Look through the data below and work out how many lines hold "specimen"; state only the number.
***
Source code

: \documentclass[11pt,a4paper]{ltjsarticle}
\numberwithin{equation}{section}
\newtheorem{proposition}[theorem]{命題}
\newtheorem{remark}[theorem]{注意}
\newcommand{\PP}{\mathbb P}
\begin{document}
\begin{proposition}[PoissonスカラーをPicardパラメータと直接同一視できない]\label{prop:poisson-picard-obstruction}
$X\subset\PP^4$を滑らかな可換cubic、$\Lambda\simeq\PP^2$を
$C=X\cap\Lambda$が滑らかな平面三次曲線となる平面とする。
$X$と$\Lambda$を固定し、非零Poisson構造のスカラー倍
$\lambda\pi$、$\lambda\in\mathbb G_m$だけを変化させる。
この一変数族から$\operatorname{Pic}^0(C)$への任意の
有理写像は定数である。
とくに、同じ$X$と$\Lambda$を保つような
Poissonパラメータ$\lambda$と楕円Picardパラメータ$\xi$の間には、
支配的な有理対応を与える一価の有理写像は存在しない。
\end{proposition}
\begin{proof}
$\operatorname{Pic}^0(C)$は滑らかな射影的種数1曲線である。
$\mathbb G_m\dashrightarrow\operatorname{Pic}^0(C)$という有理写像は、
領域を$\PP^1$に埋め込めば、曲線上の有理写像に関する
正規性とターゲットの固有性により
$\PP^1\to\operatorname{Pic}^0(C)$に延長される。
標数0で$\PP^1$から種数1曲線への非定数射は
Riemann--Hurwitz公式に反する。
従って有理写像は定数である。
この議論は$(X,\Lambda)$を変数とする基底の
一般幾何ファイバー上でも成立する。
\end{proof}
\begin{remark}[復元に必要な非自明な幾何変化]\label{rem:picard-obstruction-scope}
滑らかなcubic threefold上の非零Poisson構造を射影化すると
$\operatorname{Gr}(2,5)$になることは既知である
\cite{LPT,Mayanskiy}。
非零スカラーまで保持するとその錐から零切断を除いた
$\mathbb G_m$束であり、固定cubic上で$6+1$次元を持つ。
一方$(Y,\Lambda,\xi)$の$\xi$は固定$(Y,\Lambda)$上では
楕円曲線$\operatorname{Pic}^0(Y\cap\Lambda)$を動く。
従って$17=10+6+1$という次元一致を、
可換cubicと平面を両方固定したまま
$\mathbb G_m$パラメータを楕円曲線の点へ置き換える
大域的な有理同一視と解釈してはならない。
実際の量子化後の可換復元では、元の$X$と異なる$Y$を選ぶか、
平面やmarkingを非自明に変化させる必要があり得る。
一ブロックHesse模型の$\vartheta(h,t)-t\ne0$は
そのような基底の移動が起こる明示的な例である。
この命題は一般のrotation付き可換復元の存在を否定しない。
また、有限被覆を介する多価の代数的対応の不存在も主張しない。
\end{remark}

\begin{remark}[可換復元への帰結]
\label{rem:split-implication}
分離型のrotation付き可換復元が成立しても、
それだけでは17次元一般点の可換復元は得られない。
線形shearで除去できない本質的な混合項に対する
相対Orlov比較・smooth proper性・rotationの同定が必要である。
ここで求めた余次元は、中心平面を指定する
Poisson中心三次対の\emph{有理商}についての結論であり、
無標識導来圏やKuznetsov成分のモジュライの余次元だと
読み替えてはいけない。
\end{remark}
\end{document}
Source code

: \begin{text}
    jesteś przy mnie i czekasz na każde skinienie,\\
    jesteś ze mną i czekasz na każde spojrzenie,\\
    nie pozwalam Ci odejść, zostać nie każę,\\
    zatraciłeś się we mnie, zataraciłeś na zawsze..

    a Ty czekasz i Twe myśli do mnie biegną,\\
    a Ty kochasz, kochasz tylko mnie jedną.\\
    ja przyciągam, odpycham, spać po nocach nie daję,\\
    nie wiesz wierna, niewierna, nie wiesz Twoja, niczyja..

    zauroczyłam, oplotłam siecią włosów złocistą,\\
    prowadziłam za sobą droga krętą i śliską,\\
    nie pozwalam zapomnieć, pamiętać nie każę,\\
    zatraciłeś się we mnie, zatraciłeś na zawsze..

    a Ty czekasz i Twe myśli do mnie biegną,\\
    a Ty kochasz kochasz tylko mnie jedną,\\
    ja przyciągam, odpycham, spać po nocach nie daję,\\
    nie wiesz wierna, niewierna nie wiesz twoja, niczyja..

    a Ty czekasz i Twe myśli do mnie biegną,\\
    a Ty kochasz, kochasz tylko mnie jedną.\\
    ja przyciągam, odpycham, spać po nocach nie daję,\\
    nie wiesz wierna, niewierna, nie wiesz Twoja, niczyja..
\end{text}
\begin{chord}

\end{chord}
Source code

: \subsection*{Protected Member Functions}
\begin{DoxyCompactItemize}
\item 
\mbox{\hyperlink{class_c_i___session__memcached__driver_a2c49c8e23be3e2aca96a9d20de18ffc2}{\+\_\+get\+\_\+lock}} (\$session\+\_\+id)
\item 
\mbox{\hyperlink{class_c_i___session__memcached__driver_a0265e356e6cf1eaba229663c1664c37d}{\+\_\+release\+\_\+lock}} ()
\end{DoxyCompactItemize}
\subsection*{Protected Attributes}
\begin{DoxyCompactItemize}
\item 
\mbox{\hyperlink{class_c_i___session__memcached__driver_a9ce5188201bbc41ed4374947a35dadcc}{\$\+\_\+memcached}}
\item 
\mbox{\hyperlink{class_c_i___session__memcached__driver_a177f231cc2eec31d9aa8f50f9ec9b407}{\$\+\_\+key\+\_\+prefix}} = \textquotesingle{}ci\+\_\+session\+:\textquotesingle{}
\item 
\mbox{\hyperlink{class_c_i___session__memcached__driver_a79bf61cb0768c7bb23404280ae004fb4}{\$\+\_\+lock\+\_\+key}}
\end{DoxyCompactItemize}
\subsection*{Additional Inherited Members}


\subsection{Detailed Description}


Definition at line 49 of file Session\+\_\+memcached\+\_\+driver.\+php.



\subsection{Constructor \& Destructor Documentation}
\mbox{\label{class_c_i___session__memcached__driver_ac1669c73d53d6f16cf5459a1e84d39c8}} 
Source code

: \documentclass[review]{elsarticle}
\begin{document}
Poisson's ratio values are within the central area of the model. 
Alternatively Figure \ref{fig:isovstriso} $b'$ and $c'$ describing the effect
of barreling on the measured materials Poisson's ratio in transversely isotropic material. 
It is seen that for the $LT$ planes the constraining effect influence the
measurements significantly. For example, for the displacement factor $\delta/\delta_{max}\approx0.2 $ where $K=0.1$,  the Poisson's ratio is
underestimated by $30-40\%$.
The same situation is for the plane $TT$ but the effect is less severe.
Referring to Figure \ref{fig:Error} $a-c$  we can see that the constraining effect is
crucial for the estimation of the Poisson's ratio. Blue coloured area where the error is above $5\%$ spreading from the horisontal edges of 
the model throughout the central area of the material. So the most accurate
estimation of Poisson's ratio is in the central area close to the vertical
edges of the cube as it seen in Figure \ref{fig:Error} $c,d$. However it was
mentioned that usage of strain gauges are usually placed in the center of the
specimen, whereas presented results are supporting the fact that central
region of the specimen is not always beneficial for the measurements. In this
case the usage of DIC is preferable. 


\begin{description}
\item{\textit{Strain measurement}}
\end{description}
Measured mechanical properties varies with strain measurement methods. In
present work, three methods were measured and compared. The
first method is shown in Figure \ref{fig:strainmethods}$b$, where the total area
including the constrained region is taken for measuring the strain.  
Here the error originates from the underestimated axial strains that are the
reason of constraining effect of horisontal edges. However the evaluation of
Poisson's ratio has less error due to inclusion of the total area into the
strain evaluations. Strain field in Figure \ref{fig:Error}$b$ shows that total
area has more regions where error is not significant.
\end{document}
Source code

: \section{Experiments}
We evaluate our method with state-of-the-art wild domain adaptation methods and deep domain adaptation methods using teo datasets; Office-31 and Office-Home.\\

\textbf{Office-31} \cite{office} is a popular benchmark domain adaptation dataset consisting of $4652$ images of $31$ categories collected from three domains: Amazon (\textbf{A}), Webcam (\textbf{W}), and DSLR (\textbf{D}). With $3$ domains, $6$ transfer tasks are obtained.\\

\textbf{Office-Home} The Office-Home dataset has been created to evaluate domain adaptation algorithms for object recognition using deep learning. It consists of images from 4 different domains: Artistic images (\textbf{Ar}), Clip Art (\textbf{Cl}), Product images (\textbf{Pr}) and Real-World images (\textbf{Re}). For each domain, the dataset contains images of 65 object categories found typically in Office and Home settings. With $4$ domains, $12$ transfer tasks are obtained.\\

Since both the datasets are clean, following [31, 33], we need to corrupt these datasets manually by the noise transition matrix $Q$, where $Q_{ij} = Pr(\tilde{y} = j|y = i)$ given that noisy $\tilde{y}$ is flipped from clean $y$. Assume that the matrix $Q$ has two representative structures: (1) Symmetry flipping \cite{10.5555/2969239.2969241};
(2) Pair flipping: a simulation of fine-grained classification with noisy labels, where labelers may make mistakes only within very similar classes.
***
WRITTEN REPLY. 2